Without parental rules, self-regulation does not predict healthy eating
To determine how much the child could self-regulate, parents were asked to rate how frequently the child exhibited emotional/behavioral responses, including irritability and fussiness, whimpering and their ability to wait for something. The researchers then examined associations between self-regulation in children at 2 years and their consumption at 4 years of age of the following foods: fruit juices, soda, fresh fruit, fresh vegetables, fast food, salty snacks, and sweets.
“We found that children who were able to self-regulate at 2 years old had healthy eating habits by the time they were 4 years old, so long as their parents also set rules about the right types of foods to eat,” he says. However, “self-regulation by itself, without parental food rules, made little difference in children’s later eating habits.”
That finding is key, as it demonstrates the strong influence of environmental factors on eating behaviors and preferences, explains Neha Sharma, a co-author and recent UB graduate from the Department of Psychology who presented the research at ObesityWeek. “It is amazing to see that a parental rule about which types of food a child can and cannot eat could have such a great impact on child eating habits,” says Sharma.
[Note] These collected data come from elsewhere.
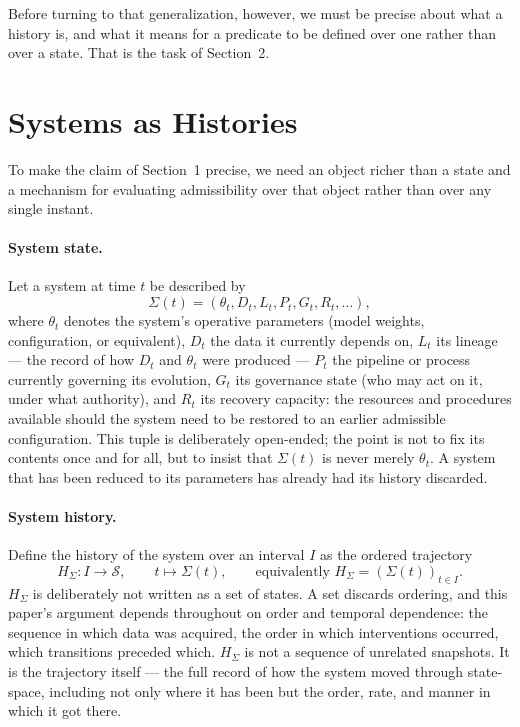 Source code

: \documentclass[11pt]{article}
\begin{document}
Before turning to that generalization, however, we must be precise about what a history is, and what it means for a predicate to be defined over one rather than over a state. That is the task of Section~2.

\section{Systems as Histories}

To make the claim of Section~1 precise, we need an object richer than a state and a mechanism for evaluating admissibility over that object rather than over any single instant.

\paragraph{System state.} Let a system at time $t$ be described by
\begin{equation}
\Sigma(t) = (\theta_t, D_t, L_t, P_t, G_t, R_t, \ldots),
\end{equation}
where $\theta_t$ denotes the system's operative parameters (model weights, configuration, or equivalent), $D_t$ the data it currently depends on, $L_t$ its lineage --- the record of how $D_t$ and $\theta_t$ were produced --- $P_t$ the pipeline or process currently governing its evolution, $G_t$ its governance state (who may act on it, under what authority), and $R_t$ its recovery capacity: the resources and procedures available should the system need to be restored to an earlier admissible configuration. This tuple is deliberately open-ended; the point is not to fix its contents once and for all, but to insist that $\Sigma(t)$ is never merely $\theta_t$. A system that has been reduced to its parameters has already had its history discarded.

\paragraph{System history.} Define the history of the system over an interval $I$ as the ordered trajectory
\begin{equation}
H_\Sigma : I \to \mathcal{S}, \qquad t \mapsto \Sigma(t), \qquad \text{equivalently } H_\Sigma = (\Sigma(t))_{t \in I}.
\end{equation}
$H_\Sigma$ is deliberately not written as a set of states. A set discards ordering, and this paper's argument depends throughout on order and temporal dependence: the sequence in which data was acquired, the order in which interventions occurred, which transitions preceded which. $H_\Sigma$ is not a sequence of unrelated snapshots. It is the trajectory itself --- the full record of how the system moved through state-space, including not only where it has been but the order, rate, and manner in which it got there.
\end{document}
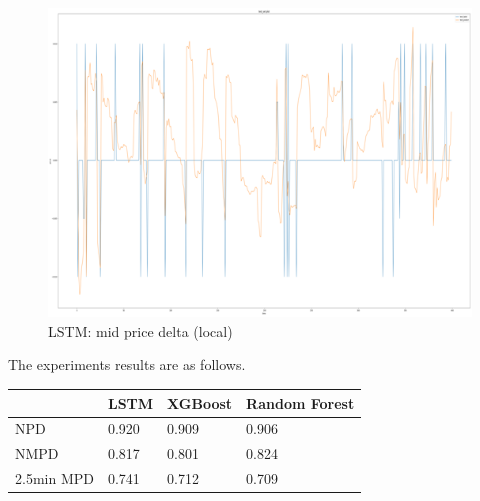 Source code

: \documentclass[10pt, conference, compsocconf]{IEEEtran}
\begin{document}
\begin{figure}[ht]
	\centering
	\includegraphics[scale=0.7]{lstm_mid_price_delta_local.png}
	\caption{LSTM: mid price delta (local)} \label{fig 6B}
\end{figure}



The experiments results are as follows.\\

\begin{tabular}{|l|l|l|l|}
	\hline
	& LSTM & XGBoost & Random Forest\\
	\hline
	NPD & 0.920 & 0.909 & 0.906\\
	\hline
	NMPD & 0.817 & 0.801 & 0.824\\
	\hline
	2.5min MPD & 0.741 & 0.712 & 0.709\\
	\hline
\end{tabular}

\end{document}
Among the unhealthy food items, soda was the one that children consumed most if their parents had no food rules. Compared to preschoolers whose parents set food rules, preschoolers without parental food rules drank about 25% m ore soda. Research indicates that rising consumption of sugary drinks has been a major contributor to the obesity epidemic. From 1989 to 2008, calories from sugary beverages increased by 60% in children ages 6 to 11 — from 130 to 209 calories per day — and the percentage of children consuming them rose from 79% to 91%.
The problem is that people who drink this ‘liquid candy’ do not feel as full as if they had eaten the same calories from solid food and do not compensate by eating less. As Wen observed among the children in the study, “[S]oda is pretty attractive to preschoolers, but it cannot kill their hunger. It doesn’t fill them up.” Over time, these extra calories lead to significant weight gain. In a landmark study that was the first of its kind, Harvard researchers tracked both the weights and the soft drink consumption of 548 grade school children for two years, finding that each additional 12-ounce soda children consumed each day increased their risk of becoming obese by 60% during 1½ years of follow-up. Importantly, children whose parents drink soda or other sugary beverages are far more likely to consume soda themselves.
These findings provide important insight into how young children with limited or no parental food rules begin early consumption of unhealthy foods. “Without these boundaries set by caregivers, the benefits of high self-regulation on weight gain and childhood obesity could be diminished. This illustrates just how important parental involvement is in influencing child eating habits.”
The researchers are already moving forward with further investigation on the links between self-regulation, parental influences, and eating behaviors among young children. Next, they hope to design a new study to see whether improvements in toddlers’ ability to self-regulate their behaviors results in subsequent improvements in eating habits.